Vis nyhed

Postdoctoral fellowship to Kelsey Melissaris

Postdoc Kelsey Melissaris
Kelsey Melissaris starts her postdoc on October 1. Photo: private.

Congratulations to Kelsey Melissaris, who joins the Crypto and Security group as a postdoc from October 1 with Claudio Orlandi as her supervisor. Kelsey has received a postdoctoral fellowship from Protocol Labs Research to fund the project Witness-based Proxy Cryptography.

Recently, Kelsey completed her PhD in computer science from the Graduate Center, The City University of New York, but she is already well-known at the department as she has been part of the Crypto and Security group as a visiting PhD student during 2022. Welcome, we look forward to working with you!

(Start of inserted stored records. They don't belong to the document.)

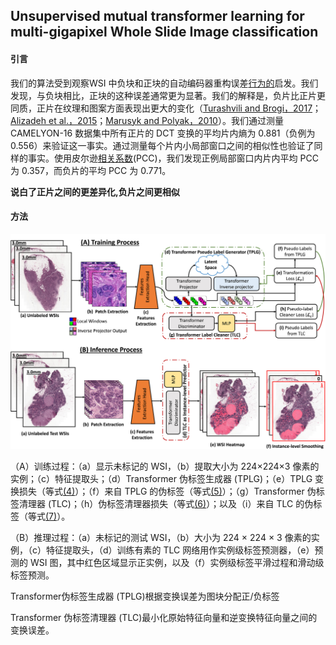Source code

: ## Unsupervised mutual transformer learning for multi-gigapixel Whole Slide Image classification

#### 引言

我们的算法受到观察WSI 中负块和正块的自动编码器重构误差[行为的](https://www.sciencedirect.com/topics/neuroscience/behavior-neuroscience)启发。我们发现，与负块相比，正块的这种误差通常更为显著。我们的解释是，负片比正片更同质，正片在纹理和图案方面表现出更大的变化（[Turashvili and Brogi，2017](https://www.sciencedirect.com/science/article/pii/S1361841524001282#b67)；[Alizadeh et al.，2015](https://www.sciencedirect.com/science/article/pii/S1361841524001282#b2)；[Marusyk and Polyak，2010](https://www.sciencedirect.com/science/article/pii/S1361841524001282#b53)）。我们通过测量 CAMELYON-16 数据集中所有正片的 DCT 变换的平均片内熵为 0.881（负例为 0.556）来验证这一事实。通过测量每个片内小局部窗口之间的相似性也验证了同样的事实。使用皮尔逊[相关系数](https://www.sciencedirect.com/topics/earth-and-planetary-sciences/correlation-coefficient)(PCC)，我们发现正例局部窗口内片内平均 PCC 为 0.357，而负片的平均 PCC 为 0.771。

**说白了正片之间的更差异化,负片之间更相似**

#### 方法

![img](./assest/UMTL/1-s2.0-S1361841524001282-gr2_lrg.jpg)

（A）训练过程：（a）显示未标记的 WSI，（b）提取大小为 224×224×3 像素的实例；（c）特征提取头；（d）Transformer 伪标签生成器 (TPLG)；（e）TPLG 变换损失（等式[(4)](https://www.sciencedirect.com/science/article/pii/S1361841524001282#fd4)）；（f）来自 TPLG 的伪标签（等式[(5)](https://www.sciencedirect.com/science/article/pii/S1361841524001282#fd5)）；（g）Transformer 伪标签清理器 (TLC)；（h）伪标签清理器损失（等式[(6)](https://www.sciencedirect.com/science/article/pii/S1361841524001282#fd6)）；以及（i）来自 TLC 的伪标签（等式[(7)](https://www.sciencedirect.com/science/article/pii/S1361841524001282#fd7)）。 

（B）推理过程：（a）未标记的测试 WSI，（b）大小为 224 × 224 × 3 像素的实例，（c）特征提取头，（d）训练有素的 TLC 网络用作实例级标签预测器，（e）预测的 WSI 图，其中红色区域显示正实例，以及（f）实例级标签平滑过程和滑动级标签预测。

Transformer伪标签生成器 (TPLG)根据变换误差为图块分配正/负标签

Transformer 伪标签清理器 (TLC)最小化原始特征向量和逆变换特征向量之间的变换误差。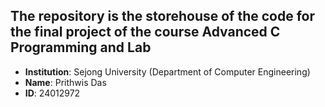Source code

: The repository is the storehouse of the code for the final project of the course Advanced C Programming and Lab
----------------------------------------------------------------------------------------------------------------
 - **Institution**: Sejong University (Department of Computer Engineering)
 - **Name**: Prithwis Das
 - **ID**: 24012972
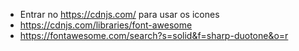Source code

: - Entrar no https://cdnjs.com/ para usar os icones
- https://cdnjs.com/libraries/font-awesome
- https://fontawesome.com/search?s=solid&f=sharp-duotone&o=r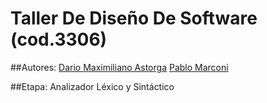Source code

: Taller De Diseño De Software (cod.3306)
=======================================

##Autores: 
[Dario Maximiliano Astorga](https://github.com/dastorga) 
[Pablo Marconi](https://github.com/pmarconi) 

##Etapa: 
Analizador Léxico y Sintáctico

As a postdoc Kelsey will be working with the project Witness-based Proxy Cryptography, which she explains as following: Proxy cryptography provides a method by which one party, the delegator, can securely delegate cryptographic tasks requiring a secret key to another party, the delegate. A proxy re-encryption scheme enables the delegator to designate a third party, the proxy, to translate any communication encrypted to the delegator into communication encrypted to the delegate. Similarly, a proxy re-signature scheme enables the proxy to transform the delegate's signature into the delegator’s signature. All parties involved are mutually distrustful; the proxy should be restricted to translation and the privacy of any communication should be preserved.

Proxy protocols exist from various assumptions but none enable fully flexible delegation. Existing schemes support identity-based policies which specify a single certified entity as the delegate, or more generally attribute-based policies specifying a certified set of conditions that the delegate must satisfy. The proposed research generalizes these existing primitives to the witness-based setting of witness encryption and signatures of knowledge. In this setting NP statements serve as the public keys and witnesses to those statements function as secret keys. Witness-based proxy cryptography allows an unknown and uncertified external entity to serve as the delegate given that they know some relevant predefined information. The proposed research is the most general and flexible method for fine-grained delegation and has applications including smart contracts, sharing and updating encrypted outsourced data, and distributed signatures.